Google said it is looking forward to discussing its Android operating system after being placed under investigation by the European Commission over possible market abuse.
Android is the world's most popular OS, with a 67.2 percent share in Europe, according to recent figures from Kantar.
Following two complaints and an independent initial investigation itself, the Commission has launched its own probe to focus on three allegations.
The first will concentrate on whether Google has hindered the development of apps by requiring or incentivising device makers to pre-install Google's own apps and services.
The second is whether the digital company is stopping others from developing and marketing forked versions of Android. One example of such a version is the OS on the Amazon Kindle Fire.

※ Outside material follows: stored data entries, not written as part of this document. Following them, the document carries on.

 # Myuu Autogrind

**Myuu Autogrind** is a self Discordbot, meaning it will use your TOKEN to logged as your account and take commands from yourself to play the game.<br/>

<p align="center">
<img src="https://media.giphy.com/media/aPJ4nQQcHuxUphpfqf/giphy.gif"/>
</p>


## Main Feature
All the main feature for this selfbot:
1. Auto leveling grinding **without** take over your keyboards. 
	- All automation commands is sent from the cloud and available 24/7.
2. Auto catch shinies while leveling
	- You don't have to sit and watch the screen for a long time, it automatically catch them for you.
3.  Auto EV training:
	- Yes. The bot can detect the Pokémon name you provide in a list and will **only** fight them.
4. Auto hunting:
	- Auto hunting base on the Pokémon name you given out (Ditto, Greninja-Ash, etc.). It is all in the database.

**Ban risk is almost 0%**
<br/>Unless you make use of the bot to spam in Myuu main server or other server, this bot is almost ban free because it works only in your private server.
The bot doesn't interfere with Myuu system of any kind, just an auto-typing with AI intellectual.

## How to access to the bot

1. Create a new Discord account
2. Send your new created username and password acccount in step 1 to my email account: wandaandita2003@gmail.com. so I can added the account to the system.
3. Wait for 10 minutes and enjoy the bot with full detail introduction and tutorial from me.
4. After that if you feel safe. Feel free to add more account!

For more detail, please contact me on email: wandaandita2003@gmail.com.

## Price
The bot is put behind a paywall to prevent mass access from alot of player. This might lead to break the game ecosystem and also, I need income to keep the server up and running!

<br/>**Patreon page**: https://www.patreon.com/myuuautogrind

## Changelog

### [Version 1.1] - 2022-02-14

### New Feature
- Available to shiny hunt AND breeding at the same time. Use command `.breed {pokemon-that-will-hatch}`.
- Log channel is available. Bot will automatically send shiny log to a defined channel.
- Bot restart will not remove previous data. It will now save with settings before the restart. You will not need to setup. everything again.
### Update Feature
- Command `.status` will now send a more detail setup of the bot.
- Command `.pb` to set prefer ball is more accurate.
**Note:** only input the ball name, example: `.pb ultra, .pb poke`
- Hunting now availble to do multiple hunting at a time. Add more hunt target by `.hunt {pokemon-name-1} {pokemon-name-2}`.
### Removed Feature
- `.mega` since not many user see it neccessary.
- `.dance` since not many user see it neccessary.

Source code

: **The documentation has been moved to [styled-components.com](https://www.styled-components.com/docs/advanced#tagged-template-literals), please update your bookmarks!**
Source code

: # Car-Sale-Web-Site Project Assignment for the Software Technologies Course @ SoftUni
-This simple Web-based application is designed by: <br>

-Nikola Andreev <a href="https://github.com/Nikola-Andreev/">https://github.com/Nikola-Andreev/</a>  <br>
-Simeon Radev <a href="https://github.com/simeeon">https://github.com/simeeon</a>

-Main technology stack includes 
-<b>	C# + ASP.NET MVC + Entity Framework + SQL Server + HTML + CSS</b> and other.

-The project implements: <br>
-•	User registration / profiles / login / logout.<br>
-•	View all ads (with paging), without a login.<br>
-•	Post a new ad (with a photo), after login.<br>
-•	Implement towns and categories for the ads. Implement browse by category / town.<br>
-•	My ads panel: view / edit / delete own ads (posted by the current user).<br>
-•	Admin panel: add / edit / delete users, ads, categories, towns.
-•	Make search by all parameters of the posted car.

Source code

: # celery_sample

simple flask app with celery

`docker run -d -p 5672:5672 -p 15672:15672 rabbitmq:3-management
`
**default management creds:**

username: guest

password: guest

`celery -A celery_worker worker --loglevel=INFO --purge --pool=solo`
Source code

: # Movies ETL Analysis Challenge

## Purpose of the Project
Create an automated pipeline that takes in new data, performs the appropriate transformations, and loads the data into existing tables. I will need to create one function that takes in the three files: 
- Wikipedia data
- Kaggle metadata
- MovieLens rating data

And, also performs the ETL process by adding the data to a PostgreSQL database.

The final allegation is whether Google is damaging access to applications by bundling its own applications and services together on Android devices.
The OS investigation will be separate to an European Commission probe into Google's search activities.

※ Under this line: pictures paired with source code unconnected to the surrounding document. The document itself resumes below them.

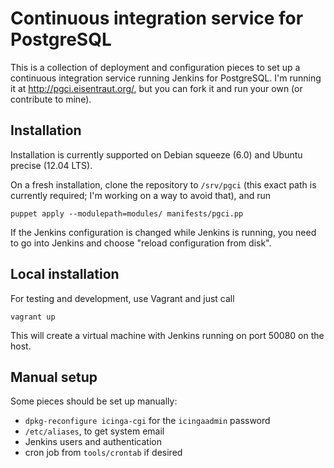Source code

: # Continuous integration service for PostgreSQL

This is a collection of deployment and configuration pieces to set up
a continuous integration service running Jenkins for PostgreSQL.  I'm
running it at <http://pgci.eisentraut.org/>, but you can fork it and
run your own (or contribute to mine).

## Installation

Installation is currently supported on Debian squeeze (6.0) and Ubuntu precise (12.04 LTS).

On a fresh installation, clone the repository to `/srv/pgci`
(this exact path is currently required; I'm working on a way to avoid
that), and run

    puppet apply --modulepath=modules/ manifests/pgci.pp

If the Jenkins configuration is changed while Jenkins is running, you
need to go into Jenkins and choose "reload configuration from disk".

## Local installation

For testing and development, use Vagrant and just call

    vagrant up

This will create a virtual machine with Jenkins running on port 50080
on the host.

## Manual setup

Some pieces should be set up manually:

- `dpkg-reconfigure icinga-cgi` for the `icingaadmin` password
- `/etc/aliases`, to get system email
- Jenkins users and authentication
- cron job from `tools/crontab` if desired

In a response posted on Google's blog, Hiroshi Lockheimer, VO of Engineering for Android, said the OS had spurred competition and choice for smartphone consumers.
He claimed its app distribution agreements allow manufacturers to produce devices that compete with Apple and Microsoft smartphones that come preloaded with specific apps.

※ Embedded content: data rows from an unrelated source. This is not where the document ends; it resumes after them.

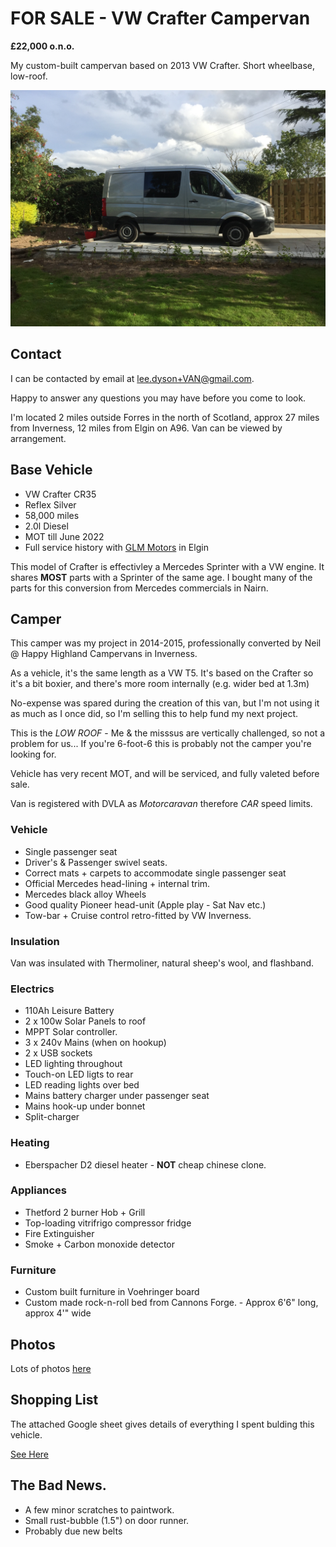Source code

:# FOR SALE - VW Crafter Campervan


**£22,000 o.n.o.**

My custom-built campervan based on 2013 VW Crafter. Short wheelbase, low-roof.

![](45455F39-3D3B-4711-B20B-58AF3F203F75.JPG)

## Contact

I can be contacted by email at [lee.dyson+VAN@gmail.com](mailto://lee.dyson+VAN@gmail.com).

Happy to answer any questions you may have before you come to look.

I'm located 2 miles outside Forres in the north of Scotland, approx 27 miles from Inverness, 12 miles from Elgin on A96. Van can be viewed by arrangement.


## Base Vehicle

+ VW Crafter CR35
+ Reflex Silver
+ 58,000 miles
+ 2.0l Diesel
+ MOT till June 2022
+ Full service history with [GLM Motors](https://www.glmmotors.net/) in Elgin

This model of Crafter is effectivley a Mercedes Sprinter with a VW engine. It shares **MOST** parts with a Sprinter of the same age. I bought many of the parts for this conversion from Mercedes commercials in Nairn.

## Camper

This camper was my project in 2014-2015, professionally converted by Neil @ Happy Highland Campervans in Inverness.

As a vehicle, it's the same length as a VW T5. It's based on the Crafter so it's a bit boxier, and there's more room internally (e.g. wider bed at 1.3m)

No-expense was spared during the creation of this van, but I'm not using it as much as I once did, so I'm selling this to help fund my next project.

This is the *LOW ROOF* - Me & the misssus are vertically challenged, so not a problem for us... If you're 6-foot-6 this is probably not the camper you're looking for.


Vehicle has very recent MOT, and will be serviced, and fully valeted before sale.

Van is registered with DVLA as _Motorcaravan_ therefore _CAR_ speed limits.


### Vehicle
+ Single passenger seat
+ Driver's & Passenger swivel seats.
+ Correct mats + carpets to accommodate single passenger seat
+ Official Mercedes head-lining + internal trim.
+ Mercedes black alloy Wheels
+ Good quality Pioneer head-unit (Apple play - Sat Nav etc.)
+ Tow-bar  + Cruise control retro-fitted by VW Inverness.


### Insulation

Van was insulated with Thermoliner, natural sheep's wool, and flashband.

### Electrics

+ 110Ah Leisure Battery
+ 2 x 100w Solar Panels to roof
+ MPPT Solar controller.
+ 3 x 240v Mains (when on hookup)
+ 2 x USB sockets
+ LED lighting throughout
+ Touch-on LED ligts to rear
+ LED reading lights over bed
+ Mains battery charger under passenger seat
+ Mains hook-up under bonnet
+ Split-charger


### Heating

+ Eberspacher D2 diesel heater - **NOT** cheap chinese clone.

### Appliances

+  Thetford 2 burner Hob + Grill
+  Top-loading vitrifrigo compressor fridge
+  Fire Extinguisher
+  Smoke + Carbon monoxide detector


### Furniture

+ Custom built furniture in Voehringer board
+ Custom made rock-n-roll bed from Cannons Forge. - Approx 6'6" long, approx 4'" wide

## Photos

Lots of photos [here](https://www.icloud.com/sharedalbum/#B11Gf693ZGpiUDZ)

## Shopping List

The attached Google sheet gives details of everything I spent bulding this vehicle.

[See Here](https://docs.google.com/spreadsheets/d/1u1e6D8Eon_hKz2p8mEipF_9oJBkhiUrPWwAVnNexj8k/edit?usp=sharing)


## The Bad News.

+ A few minor scratches to paintwork.
+ Small rust-bubble (1.5") on door runner.
+ Probably due new belts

Further, he said there were far fewer preloaded Google apps on Android phones, compared to Apple apps on its iPhone.
"It's not just Google that has benefited from Android's success," Lockheimer commented. "The Android model has let manufacturers compete on their unique innovations. Developers can reach huge audiences and build strong businesses. And consumers now have unprecedented choice at ever-lower prices.
"We look forward to discussing these issues in more detail with the European Commission over the months ahead."